WASHINGTON (Reuters) -Voters in New York and Florida picked candidates for the U.S. Congress and other offices in primaries and special elections on Tuesday that will help gauge the roles that abortion rights and inflation will play in the Nov. 8 midterms.
Following are five key races:
NEW YORK 19TH CONGRESSIONAL DISTRICT, SPECIAL ELECTION
Democrats came out the winners in Tuesday’s contest to fill a vacant seat in a U.S. House of Representatives district north of New York City, as local county executive Pat Ryan won a special election against a Republican counterpart, Marc Molinaro.
The count was widely seen as a bellwether of whether voters across the country will be swayed in November by Democrats’ support for abortion rights or by the Republican promise to control inflation.
The race for the Hudson Valley swing district was considered the tightest since June’s U.S. Supreme Court ruling that ended the constitutional right to abortion.
Ryan and Molinaro are also competing on Tuesday in party nomination contests for November’s general election but they are seeking different House seats in that race following a redrawing of district boundaries for next year’s Congress.
NEW YORK 12TH CONGRESSIONAL DISTRICT, DEMOCRATIC PRIMARY
U.S. Representative Jerrold Nadler defeated fellow Representative Carolyn Maloney in a closely-watched race that pitted the two long-time politicians against each other. A new congressional map ordered by a state judge had merged their former districts.
While Maloney outspent Nadler, using her personal fortune to lend her campaign $900,000 in May, Nadler won endorsements from party power brokers like U.S. Senate Majority Leader Chuck Schumer.
NEW YORK 17TH CONGRESSIONAL DISTRICT, DEMOCRATIC PRIMARY
U.S. Representative Sean Patrick Maloney, a mainstream Democrat who heads his party’s main House fundraising group, won the primary for the Democratic nomination to the state’s newly drawn 17th congressional district north of New York City.
He fended off a challenge from New York state Senator Alessandra Biaggi, a progressive who was endorsed by U.S. Representative Alexandria Ocasio-Cortez.
DEMOCRATIC PRIMARY FOR FLORIDA GOVERNOR
Democratic U.S. Representative Charlie Crist beat Nikki Fried, the state agricultural commissioner, to win his party’s nomination for the Florida governor race.

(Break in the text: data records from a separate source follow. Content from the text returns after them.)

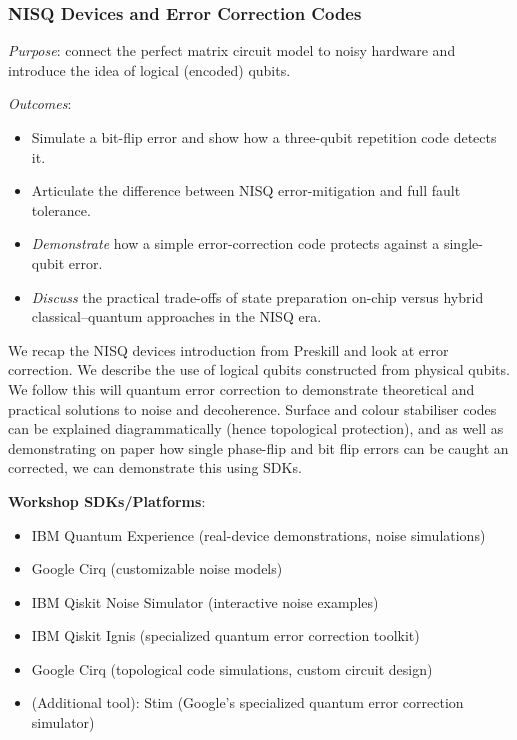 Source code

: \subsubsection*{NISQ Devices and Error Correction Codes}

\emph{Purpose}: connect the perfect matrix circuit model to noisy hardware and introduce the idea of logical (encoded) qubits.

\emph{Outcomes}:
\begin{itemize}
	\item Simulate a bit-flip error and show how a three-qubit repetition code detects it.
	\item Articulate the difference between NISQ error-mitigation and full fault tolerance.
	\item \emph{Demonstrate} how a simple error-correction code protects against a single-qubit error.	
	\item \emph{Discuss} the practical trade-offs of state preparation on-chip versus hybrid classical–quantum approaches in the NISQ era.
\end{itemize}


We recap the NISQ devices introduction from Preskill and look at error correction.
We describe the use of logical qubits constructed from physical qubits. 
We follow this will quantum error correction to demonstrate theoretical and practical solutions to noise and decoherence.
Surface and colour stabiliser codes can be explained diagrammatically (hence topological protection),
 and as well as demonstrating on paper how single phase-flip and bit flip errors can be caught an corrected, 
 we can demonstrate this using SDKs.

\textbf{Workshop SDKs/Platforms}:
\begin{itemize}
	\item IBM Quantum Experience (real-device demonstrations, noise simulations)
	\item Google Cirq (customizable noise models)
	\item IBM Qiskit Noise Simulator (interactive noise examples)
	\item IBM Qiskit Ignis (specialized quantum error correction toolkit)
	\item Google Cirq (topological code simulations, custom circuit design)
	\item (Additional tool): Stim (Google's specialized quantum error correction simulator)
\end{itemize}


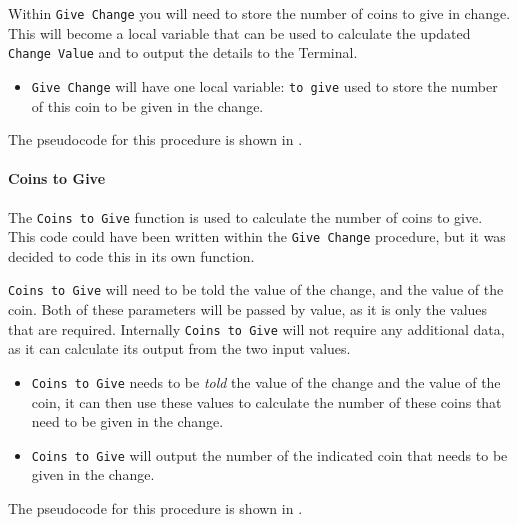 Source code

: Within \texttt{Give Change} you will need to store the number of coins to give in change. This will become a local variable that can be used to calculate the updated \texttt{Change Value} and to output the details to the Terminal.

\begin{itemize}
  \item \texttt{Give Change} will have one local variable: \texttt{to give} used to store the number of this coin to be given in the change.
\end{itemize}


The pseudocode for this procedure is shown in .



\paragraph{Coins to Give} %
\label{par:coins_to_give}
The \texttt{Coins to Give} function is used to calculate the number of coins to give. This code could have been written within the \texttt{Give Change} procedure, but it was decided to code this in its own function. 

\texttt{Coins to Give} will need to be told the value of the change, and the value of the coin. Both of these parameters will be passed by value, as it is only the values that are required. Internally \texttt{Coins to Give} will not require any additional data, as it can calculate its output from the two input values.

\begin{itemize}
  \item \texttt{Coins to Give} needs to be \emph{told} the value of the change and the value of the coin, it can then use these values to calculate the number of these coins that need to be given in the change.
  \item \texttt{Coins to Give} will output the number of the indicated coin that needs to be given in the change.
\end{itemize}


The pseudocode for this procedure is shown in .


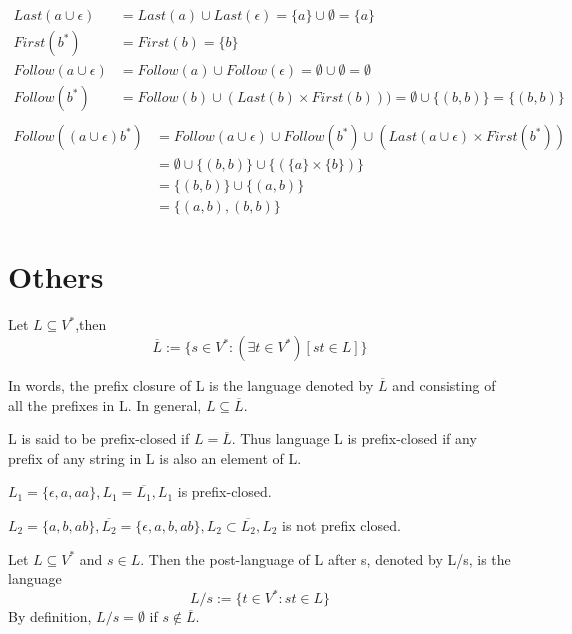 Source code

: \begin{align*}
	Last(a\cup \epsilon) &= Last(a) \cup Last(\epsilon)=\{a\} \cup \emptyset=\{a\}\\
	First(b^\ast) &= First(b) = \{b\}\\
	Follow(a\cup \epsilon)&=Follow(a)\cup Follow(\epsilon)=\emptyset \cup \emptyset = \emptyset\\
	Follow(b^\ast)&=Follow(b)\cup (Last(b)\times First(b)))=\emptyset\cup \{(b,b)\}=\{(b,b)\}\\
\end{align*}
\begin{align*}
Follow((a\cup \epsilon)b^\ast)&=Follow(a\cup\epsilon)\cup Follow(b^\ast)\cup (Last(a\cup\epsilon)\times First(b^\ast))\\
&=\emptyset\cup \{(b,b)\}\cup\{(\{a\}\times \{b\})\}\\
&=\{(b,b)\}\cup\{(a,b)\}\\
&=\{(a,b),(b,b)\}
\end{align*}


\section{Others}

\begin{definition}
	Let $L\subseteq V^*$,then
	$$\overline{L} := \{s\in V^*:(\exists t\in V^*)[st\in L]\}$$
\end{definition}
In words, the prefix closure of L is the language denoted by $\overline{L}$ and consisting of all the prefixes in L. In general, $L\subseteq \overline{L}$.

L is said to be prefix-closed if $L = \overline{L}$. Thus language L is prefix-closed if any prefix of any string in L is also an element of L.

$L_1 = \{\epsilon,a,aa\}, L_1 = \overline{L_1}, L_{1}$ is prefix-closed.

$L_2 = \{a,b,ab\}, \overline{L_2} = \{\epsilon,a,b,ab\}, L_2 \subset \overline{L_2}, L_2$ is not prefix closed.

\hfill

\begin{definition}
Let $L\subseteq V^{\ast}$ and $s\in L$. Then the post-language of L after s, denoted by L/s, is the language
$$ L/s := \{t\in V^{\ast}:st\in L\}$$
By definition, $L/s = \emptyset$ if $s \notin \overline{L}$.
\end{definition}

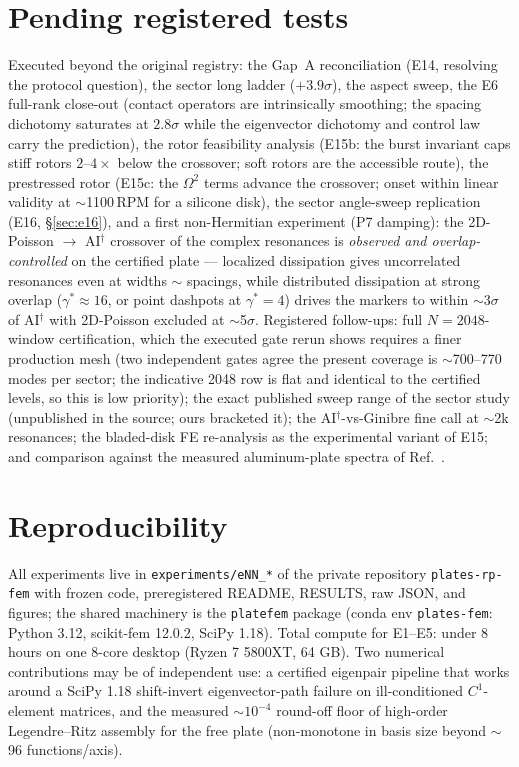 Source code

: \documentclass[11pt]{article}
\begin{document}
\section{Pending registered tests}

Executed beyond the original registry: the Gap~A reconciliation (E14,
resolving the protocol question), the sector long ladder ($+3.9\sigma$),
the aspect sweep, the E6 full-rank close-out (contact operators are
intrinsically smoothing; the spacing dichotomy saturates at $2.8\sigma$
while the eigenvector dichotomy and control law carry the prediction), the
rotor feasibility analysis (E15b: the burst invariant caps stiff rotors
$2$--$4\times$ below the crossover; soft rotors are the accessible route),
the prestressed rotor (E15c: the $\Omega^2$ terms advance the crossover;
onset within linear validity at $\sim$1100\,RPM for a silicone disk),
the sector angle-sweep replication (E16, \S\ref{sec:e16}),
and a first non-Hermitian experiment (P7 damping): the 2D-Poisson $\to$
AI$^\dagger$ crossover of the complex resonances is \emph{observed and
overlap-controlled} on the certified plate --- localized dissipation gives
uncorrelated resonances even at widths $\sim$ spacings, while distributed
dissipation at strong overlap ($\gamma^*\!\approx\!16$, or point dashpots
at $\gamma^*\!=\!4$) drives the markers to within $\sim$3$\sigma$ of
AI$^\dagger$ with 2D-Poisson excluded at $\sim$5$\sigma$. Registered follow-ups: full $N=2048$-window certification, which the
executed gate rerun shows requires a finer production mesh (two
independent gates agree the present coverage is $\sim$700--770 modes per
sector; the indicative 2048 row is flat and identical to the certified
levels, so this is low priority); the exact
published sweep range of the sector study (unpublished in the source;
ours bracketed it); the AI$^\dagger$-vs-Ginibre fine call at $\sim$2k resonances; the
bladed-disk FE re-analysis as the experimental variant of E15; and
comparison against the measured aluminum-plate spectra of
Ref.~\cite{lopez2021}.

\section{Reproducibility}

All experiments live in \texttt{experiments/eNN\_*} of the private
repository \texttt{plates-rp-fem} with frozen code, preregistered README,
RESULTS, raw JSON, and figures; the shared machinery is the
\texttt{platefem} package (conda env \texttt{plates-fem}: Python 3.12,
scikit-fem 12.0.2, SciPy 1.18). Total compute for E1--E5: under 8 hours on
one 8-core desktop (Ryzen 7 5800XT, 64 GB). Two numerical contributions may
be of independent use: a certified eigenpair pipeline that works around a
SciPy 1.18 shift-invert eigenvector-path failure on ill-conditioned
$C^1$-element matrices, and the measured $\sim10^{-4}$ round-off floor of
high-order Legendre--Ritz assembly for the free plate (non-monotone in basis
size beyond $\sim$96 functions/axis).
\end{document}
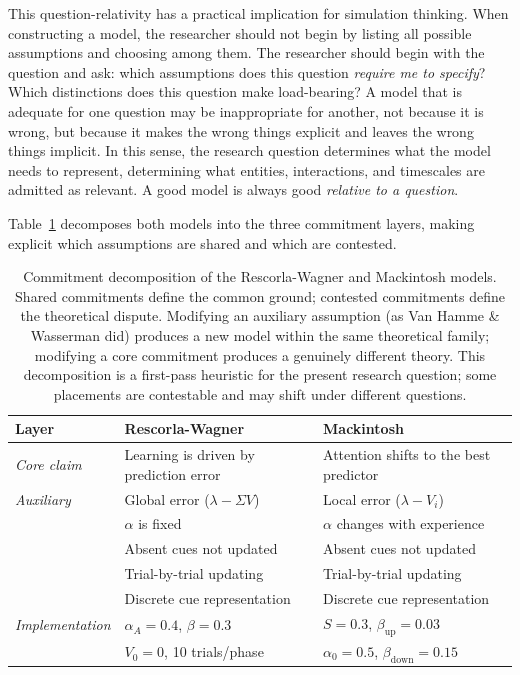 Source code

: \documentclass[fleqn,10pt]{wlscirep}
\begin{document}
\begin{linenumbers}
This question-relativity has a practical implication for simulation thinking. When constructing a model, the researcher should not begin by listing all possible assumptions and choosing among them. The researcher should begin with the question and ask: which assumptions does this question \emph{require me to specify}? Which distinctions does this question make load-bearing? A model that is adequate for one question may be inappropriate for another, not because it is wrong, but because it makes the wrong things explicit and leaves the wrong things implicit. In this sense, the research question determines what the model needs to represent, determining what entities, interactions, and timescales are admitted as relevant. A good model is always good \emph{relative to a question}.

Table~\ref{tab:commitments} decomposes both models into the three commitment layers, making explicit which assumptions are shared and which are contested.

\begin{table}[t]
\centering
\small
\caption{Commitment decomposition of the Rescorla-Wagner and Mackintosh models. Shared commitments define the common ground; contested commitments define the theoretical dispute. Modifying an auxiliary assumption (as Van Hamme \& Wasserman did) produces a new model within the same theoretical family; modifying a core commitment produces a genuinely different theory. This decomposition is a first-pass heuristic for the present research question; some placements are contestable and may shift under different questions.}
\label{tab:commitments}
\begin{tabular}{p{2.5cm}p{4.5cm}p{4.5cm}}
\toprule
\textbf{Layer} & \textbf{Rescorla-Wagner} & \textbf{Mackintosh} \\
\midrule
\emph{Core claim} & Learning is driven by prediction error & Attention shifts to the best predictor \\
\midrule
\emph{Auxiliary} & Global error ($\lambda - \Sigma V$) & Local error ($\lambda - V_i$) \\
 & $\alpha$ is fixed & $\alpha$ changes with experience \\
 & Absent cues not updated & Absent cues not updated \\
 & Trial-by-trial updating & Trial-by-trial updating \\
 & Discrete cue representation & Discrete cue representation \\
\midrule
\emph{Implementation} & $\alpha_A = 0.4$, $\beta = 0.3$ & $S = 0.3$, $\beta_{\text{up}} = 0.03$ \\
 & $V_0 = 0$, 10 trials/phase & $\alpha_0 = 0.5$, $\beta_{\text{down}} = 0.15$ \\
\bottomrule
\end{tabular}
\end{table}


\end{linenumbers}
\end{document}
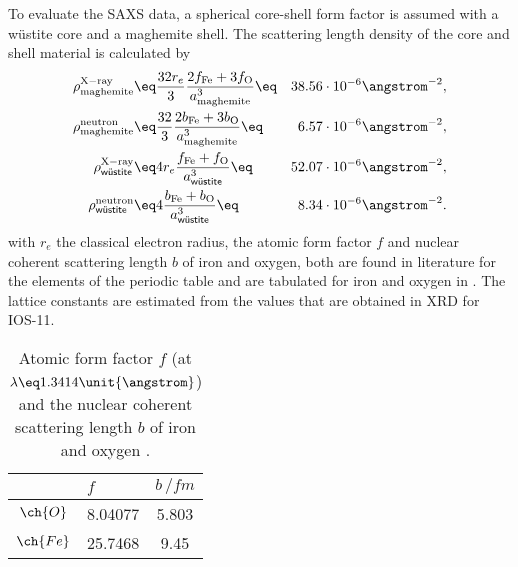 \documentclass[\main/dresen_thesis.tex]{subfiles}
\begin{document}
    To evaluate the SAXS data, a spherical core-shell form factor is assumed with a w\"ustite core and a maghemite shell.
    The scattering length density of the core and shell material is calculated by
    \begin{align}
      \rho^\mathrm{X-ray}_\mathrm{maghemite}   &\eq   \frac{32 r_e}{3}  \frac{2 f_\mathrm{Fe} + 3 f_\mathrm{O}}
                                                                  {a_\mathrm{maghemite}^3}
                                                \eq & 38.56 \cdot 10^{-6} \angstrom^{-2},\\
      \rho^\mathrm{neutron}_\mathrm{maghemite} &\eq   \frac{32}{3} \frac{2 b_\mathrm{Fe} + 3 b_\mathrm{O}}
                                                                  {a_\mathrm{maghemite}^3}
                                                \eq & 6.57 \cdot 10^{-6} \angstrom^{-2},\\
      \rho^\mathrm{X-ray}_\textsf{w\"ustite}   &\eq   4 r_e \frac{f_\mathrm{Fe} + f_\mathrm{O}}
                                                                  {a_\textsf{w\"ustite}^3}
                                                \eq & 52.07 \cdot 10^{-6} \angstrom^{-2},\\
      \rho^\mathrm{neutron}_\textsf{w\"ustite} &\eq   4 \frac{b_\mathrm{Fe} + b_\mathrm{O}}
                                                              {a_\textsf{w\"ustite}^3}
                                                \eq & 8.34 \cdot 10^{-6} \angstrom^{-2}.
    \end{align}
    with $r_e$ the classical electron radius, the  atomic form factor $f$ and nuclear coherent scattering length $b$ of iron and oxygen, both are found in literature for the elements of the periodic table and are tabulated for iron and oxygen in .
    The lattice constants are estimated from the values that are obtained in XRD for IOS-11.
    \begin{table}[ht]
      \centering
      \caption{\label{tab:looselyPackedNS:charMethod:scatteringLenghts}Atomic form factor $f$ (at $\lambda \eq 1.3414 \unit{\angstrom}$) and the nuclear coherent scattering length $b$ of iron and oxygen \cite{Sears_1992_Neutr, BerkeleyLab_1993_asf}.}
      \begin{tabular}{ c | l | c }
                  & $f$       & $b \, / \unit{fm}$ \\
        \hline
        $\ch{O}$  & 8.04077   & 5.803   \\
        $\ch{Fe}$ & 25.7468   & 9.45  \\
        \hline
      \end{tabular}
    \end{table}
\end{document}
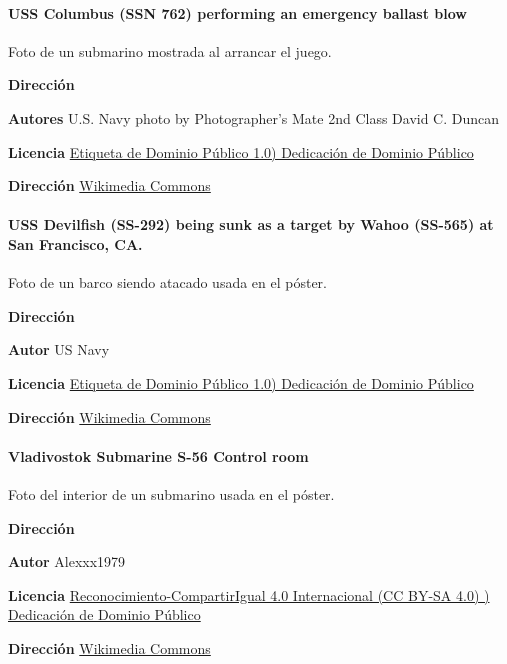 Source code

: \documentclass[a4paper,
	11pt,
	parskip=full,
	bibliography=totoc,
	twoside
	]{scrartcl}
\begin{document}
	\paragraph{USS Columbus (SSN 762) performing an emergency ballast blow}
	Foto de un submarino mostrada al arrancar el juego.
	\begin{labeling}{\textbf{Dirección}}
		\item[\textbf{Autores}] U.S. Navy photo by Photographer's Mate 2nd Class David C. Duncan
		\item[\textbf{Licencia}] \href{https://creativecommons.org/publicdomain/mark/1.0/deed.es_ES}{Etiqueta de Dominio Público 1.0)
			Dedicación de Dominio Público}
		\item[\textbf{Dirección}]\href{https://commons.wikimedia.org/wiki/File:980604-N-7726D-002_Submarine_Emergency_Surfacing_Drill.jpg}{Wikimedia Commons}
	\end{labeling}

	\paragraph{USS Devilfish (SS-292) being sunk as a target by Wahoo (SS-565) at San Francisco, CA.}
	Foto de un barco siendo atacado usada en el póster.
	\begin{labeling}{\textbf{Dirección}}
		\item[\textbf{Autor}] US Navy
		\item[\textbf{Licencia}] \href{https://creativecommons.org/publicdomain/mark/1.0/deed.es_ES}{Etiqueta de Dominio Público 1.0)
			Dedicación de Dominio Público}
		\item[\textbf{Dirección}]\href{https://commons.wikimedia.org/wiki/File:USS_Devilfish_sunk_as_target_1968.jpg}{Wikimedia Commons}
	\end{labeling}

	\paragraph{Vladivostok Submarine S-56 Control room}
	Foto del interior de un submarino usada en el póster.
	\begin{labeling}{\textbf{Dirección}}
		\item[\textbf{Autor}]  	Alexxx1979
		\item[\textbf{Licencia}] \href{https://creativecommons.org/licenses/by-sa/4.0/deed.es}{Reconocimiento-CompartirIgual 4.0 Internacional (CC BY-SA 4.0) )
			Dedicación de Dominio Público}
		\item[\textbf{Dirección}]\href{https://commons.wikimedia.org/wiki/File:Vladivostok_Submarine_S-56_Control_room_P8050518_2475.jpg}{Wikimedia Commons}
	\end{labeling}
\doublespacing
\end{document}
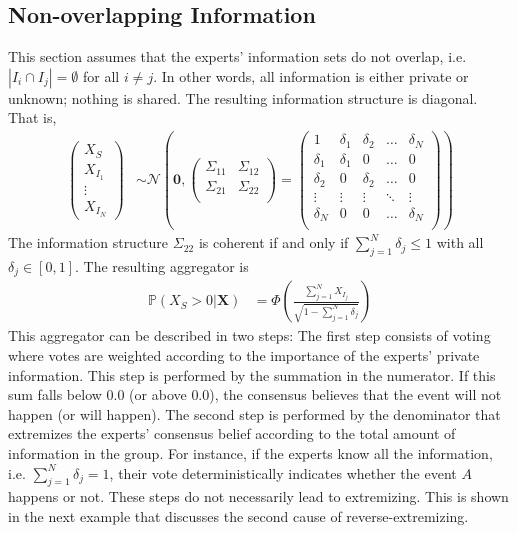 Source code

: \documentclass[11pt]{article}
\renewcommand{\P}{\mathbb{P}}
\theoremstyle{definition}
\theoremstyle{definition}
\begin{document}
\subsection{Non-overlapping Information}
\label{nonoverlap}
This section assumes that the experts' information sets do not overlap, i.e.   $|I_{i} \cap I_{j}| = \emptyset$ for all $i \neq j$. In other words, all information is either private or unknown; nothing is shared. The resulting information structure is diagonal.  That is,
\begin{align*}
\left(\begin{matrix} X_{S} \\ X_{I_1}\\ \vdots \\ X_{I_N} \end{matrix}\right) &\sim \mathcal{N}\left( 
 \boldsymbol{0}, \left(\begin{matrix} 
\Sigma_{11} & \Sigma_{12}\\
\Sigma_{21} & \Sigma_{22}\\
 \end{matrix}\right) 
 =
 \left(\begin{array}{c|cccc}
1 & \delta_1 & \delta_2 & \dots & \delta_N  \\ \hline
\delta_1 & \delta_1 &0 & \dots & 0   \\ 
\delta_2 & 0 & \delta_2 & \dots & 0  \\ 
\vdots & \vdots & \vdots & \ddots & \vdots  \\ 
\delta_N & 0 & 0 & \dots & \delta_N\\ 
 \end{array}\right)\right)
\end{align*}
The information structure $\Sigma_{22}$  is coherent if and only if $\sum_{j=1}^N \delta_j \leq 1$ with all $\delta_j \in [0,1]$. The resulting aggregator is 
\begin{align}
\P\left(X_{S} > 0 | \boldsymbol{X}\right) &= \Phi\left( \frac{\sum_{j=1}^N X_{I_j}}{\sqrt{1 - \sum_{j=1}^N \delta_j}}\right) \label{VotingAggre}
\end{align}
This aggregator can be described in two steps: The first step consists of voting where votes are weighted according to the importance of the experts' private information. This step is performed by the summation in the numerator. If this sum falls below $0.0$ (or above $0.0$), the consensus believes that the event will not happen (or will happen). The second step is performed by the denominator that extremizes the experts'  consensus belief according to the total amount of information in the group. For instance, if the experts know all the information, i.e. $\sum_{j=1}^N \delta_j = 1$, their vote deterministically indicates whether the event $A$ happens or not. These steps do not necessarily lead to extremizing. This is shown in the next example that discusses the second cause of reverse-extremizing.
\end{document}
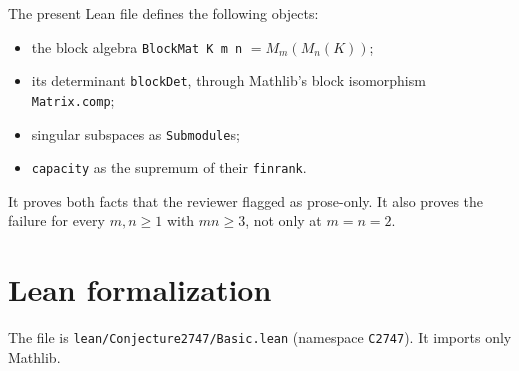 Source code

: \documentclass[11pt]{article}
\renewcommand{\_}{\oldus\allowbreak}
\theoremstyle{definition}
\theoremstyle{remark}
\begin{document}
The present Lean file defines the following objects:
\begin{itemize}
\item the block algebra \texttt{BlockMat K m n} $=M_m(M_n(K))$;
\item its determinant \texttt{blockDet}, through Mathlib's block isomorphism \texttt{Matrix.comp};
\item singular subspaces as \texttt{Submodule}s;
\item \texttt{capacity} as the supremum of their \texttt{finrank}.
\end{itemize}
It proves both facts that the reviewer flagged as prose-only. It also proves the failure for every
$m,n\ge1$ with $mn\ge3$, not only at $m=n=2$.

\section{Lean formalization}
The file is \texttt{lean/Conjecture2747/Basic.lean} (namespace \texttt{C2747}). It imports only Mathlib.
\end{document}
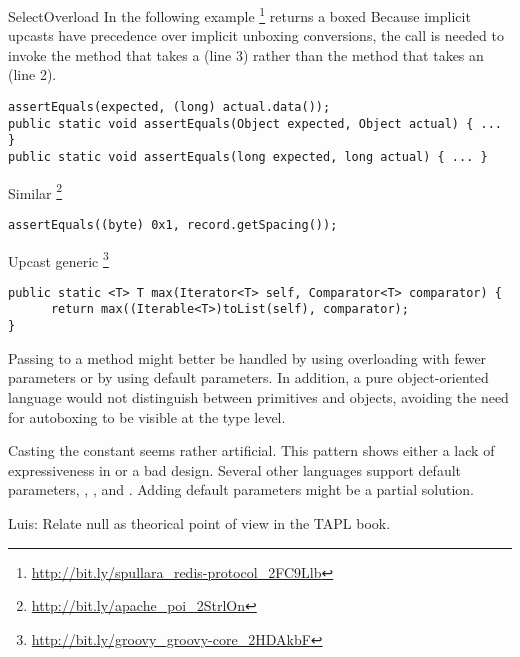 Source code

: \begin{pattern}{SelectOverload}
In the following example%
\footnote{\url{http://bit.ly/spullara_redis-protocol_2FC9Llb}}
 returns a boxed 
Because implicit upcasts have precedence over implicit unboxing conversions,
the call is needed to invoke the method that takes a 
  (line 3)
  rather than the method that takes an  (line 2).
%
\begin{verbatim}
assertEquals(expected, (long) actual.data());
public static void assertEquals(Object expected, Object actual) { ... }
public static void assertEquals(long expected, long actual) { ... }
\end{verbatim}


Similar%
\footnote{\url{http://bit.ly/apache_poi_2StrlOn}}

\begin{verbatim}
assertEquals((byte) 0x1, record.getSpacing());
\end{verbatim}

Upcast generic%
\footnote{\url{http://bit.ly/groovy_groovy-core_2HDAkbF}}

\begin{verbatim}
public static <T> T max(Iterator<T> self, Comparator<T> comparator) {
      return max((Iterable<T>)toList(self), comparator);
}
\end{verbatim}

\discussion{}
  Passing  to a method might better be handled by using overloading
  with fewer parameters or by using default parameters.
  In addition, a pure object-oriented language would not distinguish between primitives and 
  objects, avoiding the need for autoboxing to be visible at the type level.

Casting the  constant seems rather artificial.
This pattern shows either a lack of expressiveness in \java{} or
a bad \api{} design.
Several other languages support default parameters, \eg{},
\scala{}, \csharp{} and \cpp{}.
Adding default parameters might be a partial solution.

Luis: Relate null as theorical point of view in the TAPL book.

\end{pattern}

Crist, a former Republican governor who changed parties in 2012 and lost the gubernatorial race as a Democrat to Rick Scott in 2014, will challenge Florida Governor Ron DeSantis, a Republican seen as potentially vulnerable in November despite his high approval ratings and rising national profile.
FLORIDA U.S. SENATE DEMOCRATIC PRIMARY
U.S. Representative Val Demings, a former police chief of Orlando, won her party’s nomination to challenge incumbent Republican U.S. Senator Marco Rubio. Rubio is seen as potentially vulnerable, with recent polls pointing to a tight race between him and Demings.